Introduction: Bayesian Belief Networks have been used in medicine to evaluate clinical data and develop predictive and prognostic models. As classification models, they allow us to represent pattern complexity beyond what can be accomplished with traditional Kaplan-Meier or regression models. We sought to evaluate the use of machine-learned Bayesian Belief Networks (ml-BBNs) to develop mortality models in breast cancer and to evaluate classification performance for this method.

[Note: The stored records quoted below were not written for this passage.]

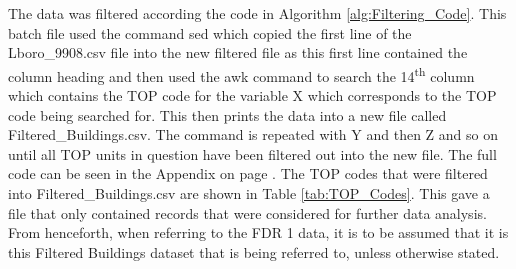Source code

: \documentclass[table,a4paper,oneside]{book}
\begin{document}
The data was filtered according the code in Algorithm \ref{alg:Filtering_Code}. This batch file used the command sed which copied the first line of the Lboro\_9908.csv file into the new filtered file as this first line contained the column heading and then used the awk command to search the 14\textsuperscript{th} column which contains the TOP code for the variable X which corresponds to the TOP code being searched for. This then prints the data into a new file called Filtered\_Buildings.csv. The command is repeated with Y and then Z and so on until all TOP units in question have been filtered out into the new file. The full code can be seen in the Appendix on page \pageref{code:FDR1_Data}. The  TOP codes that were filtered into Filtered\_Buildings.csv are shown in Table \ref{tab:TOP_Codes}. This gave a file that only contained records that were considered for further data analysis. From henceforth, when referring to the FDR 1 data, it is to be assumed that it is this Filtered Buildings dataset that is being referred to, unless otherwise stated.
\end{document}
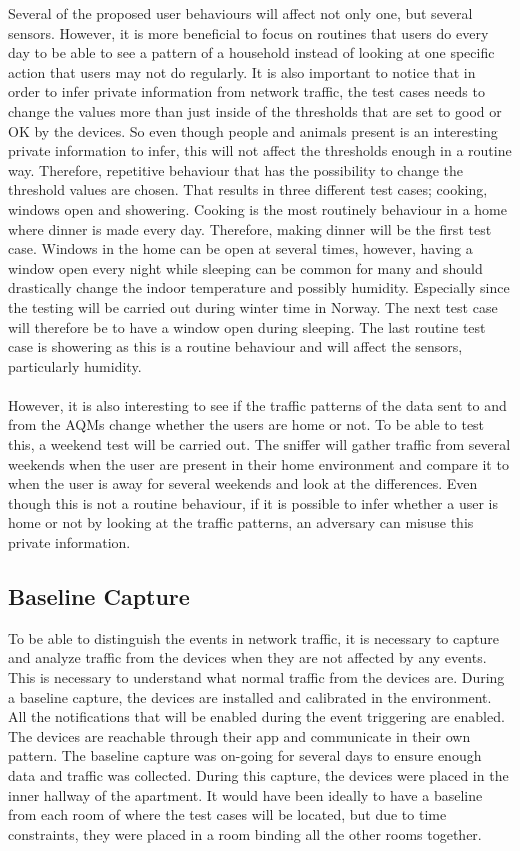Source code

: Several of the proposed user behaviours will affect not only one, but several sensors. However, it is more beneficial to focus on routines that users do every day to be able to see a pattern of a household instead of looking at one specific action that users may not do regularly. It is also important to notice that in order to infer private information from network traffic, the test cases needs to change the values more than just inside of the thresholds that are set to good or OK by the devices. So even though people and animals present is an interesting private information to infer, this will not affect the thresholds enough in a routine way. Therefore, repetitive behaviour that has the possibility to change the threshold values are chosen. That results in three different test cases; cooking, windows open and showering. Cooking is the most routinely behaviour in a home where dinner is made every day. Therefore, making dinner will be the first test case. Windows in the home can be open at several times, however, having a window open every night while sleeping can be common for many and should drastically change the indoor temperature and possibly humidity. Especially since the testing will be carried out during winter time in Norway. The next test case will therefore be to have a window open during sleeping. The last routine test case is showering as this is a routine behaviour and will affect the sensors, particularly humidity. 
\\\\
However, it is also interesting to see if the traffic patterns of the data sent to and from the AQMs change whether the users are home or not. To be able to test this, a weekend test will be carried out. The sniffer will gather traffic from several weekends when the user are present in their home environment and compare it to when the user is away for several weekends and look at the differences. Even though this is not a routine behaviour, if it is possible to infer whether a user is home or not by looking at the traffic patterns, an adversary can misuse this private information. 

\subsection{Baseline Capture}
To be able to distinguish the events in network traffic, it is necessary to capture and analyze traffic from the devices when they are not affected by any events. This is necessary to understand what normal traffic from the devices are. During a baseline capture, the devices are installed and calibrated in the environment. All the notifications that will be enabled during the event triggering are enabled. The devices are reachable through their app and communicate in their own pattern. The baseline capture was on-going for several days to ensure enough data and traffic was collected. During this capture, the devices were placed in the inner hallway of the apartment. It would have been ideally to have a baseline from each room of where the test cases will be located, but due to time constraints, they were placed in a room binding all the other rooms together.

Methods: A set of 2,300 breast bancer cases from a tumor registry at Thomas Jefferson University were used to train ml-BBNs. The registry set was broken into cohorts for modeling by follow-up times of 1 (n=2,202), 2 (n=2,183), 3 (n=2,157), and 5 (n=2,027) years. Each cohort was then used to train a ***m1-BBN and each model was evaluated for structure. Variables were recoded into categories: biomarkers (ER, PR, Ki67, HER2, p53) as positive or negative; grading, staging, and size were broken in categories; while race was recoded into Caucasian or African-American. Income and poverty level by census tract were also included. Models were evaluated for ability to classify mortality (yes/no) within the follow-up period using 10-fold cross-validation and Receiver Operating Characteristic curves.

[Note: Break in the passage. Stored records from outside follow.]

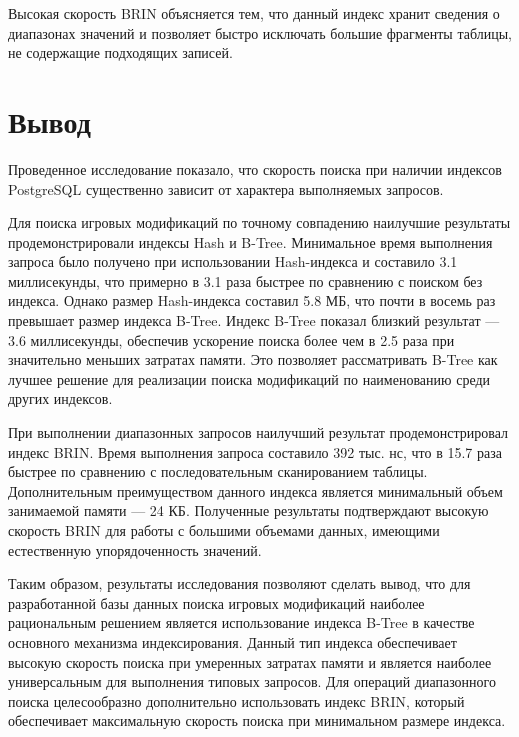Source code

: Высокая скорость BRIN объясняется тем, что данный индекс хранит сведения о диапазонах значений и позволяет быстро исключать большие фрагменты таблицы, не содержащие подходящих записей.

\section{Вывод}

Проведенное исследование показало, что скорость поиска при наличии индексов PostgreSQL существенно зависит от характера выполняемых запросов.

Для поиска игровых модификаций по точному совпадению наилучшие результаты продемонстрировали индексы Hash и B-Tree. Минимальное время выполнения запроса было получено при использовании Hash-индекса и составило 3.1 миллисекунды, что примерно в 3.1 раза быстрее по сравнению с поиском без индекса. Однако размер Hash-индекса составил 5.8 МБ, что почти в восемь раз превышает размер индекса B-Tree. Индекс B-Tree показал близкий результат --- 3.6 миллисекунды, обеспечив ускорение поиска более чем в 2.5 раза при значительно меньших затратах памяти. Это позволяет рассматривать B-Tree как лучшее решение для реализации поиска модификаций по наименованию среди других индексов.

При выполнении диапазонных запросов наилучший результат продемонстрировал индекс BRIN. Время выполнения запроса составило 392 тыс. нс, что в 15.7 раза быстрее по сравнению с последовательным сканированием таблицы. Дополнительным преимуществом данного индекса является минимальный объем занимаемой памяти --- 24 КБ. Полученные результаты подтверждают высокую скорость BRIN для работы с большими объемами данных, имеющими естественную упорядоченность значений.

Таким образом, результаты исследования позволяют сделать вывод, что для разработанной базы данных поиска игровых модификаций наиболее рациональным решением является использование индекса B-Tree в качестве основного механизма индексирования. Данный тип индекса обеспечивает высокую скорость поиска при умеренных затратах памяти и является наиболее универсальным для выполнения типовых запросов. Для операций диапазонного поиска целесообразно дополнительно использовать индекс BRIN, который обеспечивает максимальную скорость поиска при минимальном размере индекса.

Results: Area Under the Curve (AUC), Positive Predictive Value (PPV), and Negative Predictive Value (NPV) were calculated for each set of cohort training models and mean values and 95% confidence intervals were calculated for mortality (yes/no) within the follow-up period. AUCs (and CIs) for 1, 2, 3, and 5 years were: 0.81 (0.70 — 0.91), 0.74 (0.69 — 0.79), 0.81 (0.77 — 0.86), 0.77 (0.74 — 0.80). PPVs for 1, 2, 3, and 5 years were: 12.3% (7.5% — 17.1%), 18.8% (15.4% — 22.1%), 18.0% (15.1% — 20.9%), 28.2% (24.7% — 31.7%). NPVs for 1, 2, 3, and 5 years were: 99.2% (98.8% — 99.7%), 97.4% (96.9% — 97.8%), 96.4% (95.1% — 97.7%), 91.7% (89.1% — 94.3%). Predictors of mortality at 1 year were Tumor Stage, at 2 years were Estrogen Receptor and Tumor Stage, and at 3 and 5 years were Diagnosis Age, Tumor Stage, Estrogen Receptor status, and Ki-67 receptor status. Discussion / Conclusion: We were able to successfully train ***m1-BBNs to estimate mortality using breast cancer registry cohorts. Cross-validation showed the models to be robust. The structure of the models can inform us how different data elements contribute to the estimate of mortality. These models can be used to calculate individual probabilities for prognostic guidance given age, staging criteria, and biomarkers. Overall 5-year mortality in the study set is 15.2%, however we can derive subject-specific mortality estimates. For example, a 43-year old Stage 3, ER-Negative, Ki-67 Negative subject has a 19.9% probability of 5-year mortality, while the same subject with positive Ki-67 has a 37.8% probability of mortality. Meanwhile, the same probabilities for a 70 year old woman are 67.0% and 59.0%, respectively.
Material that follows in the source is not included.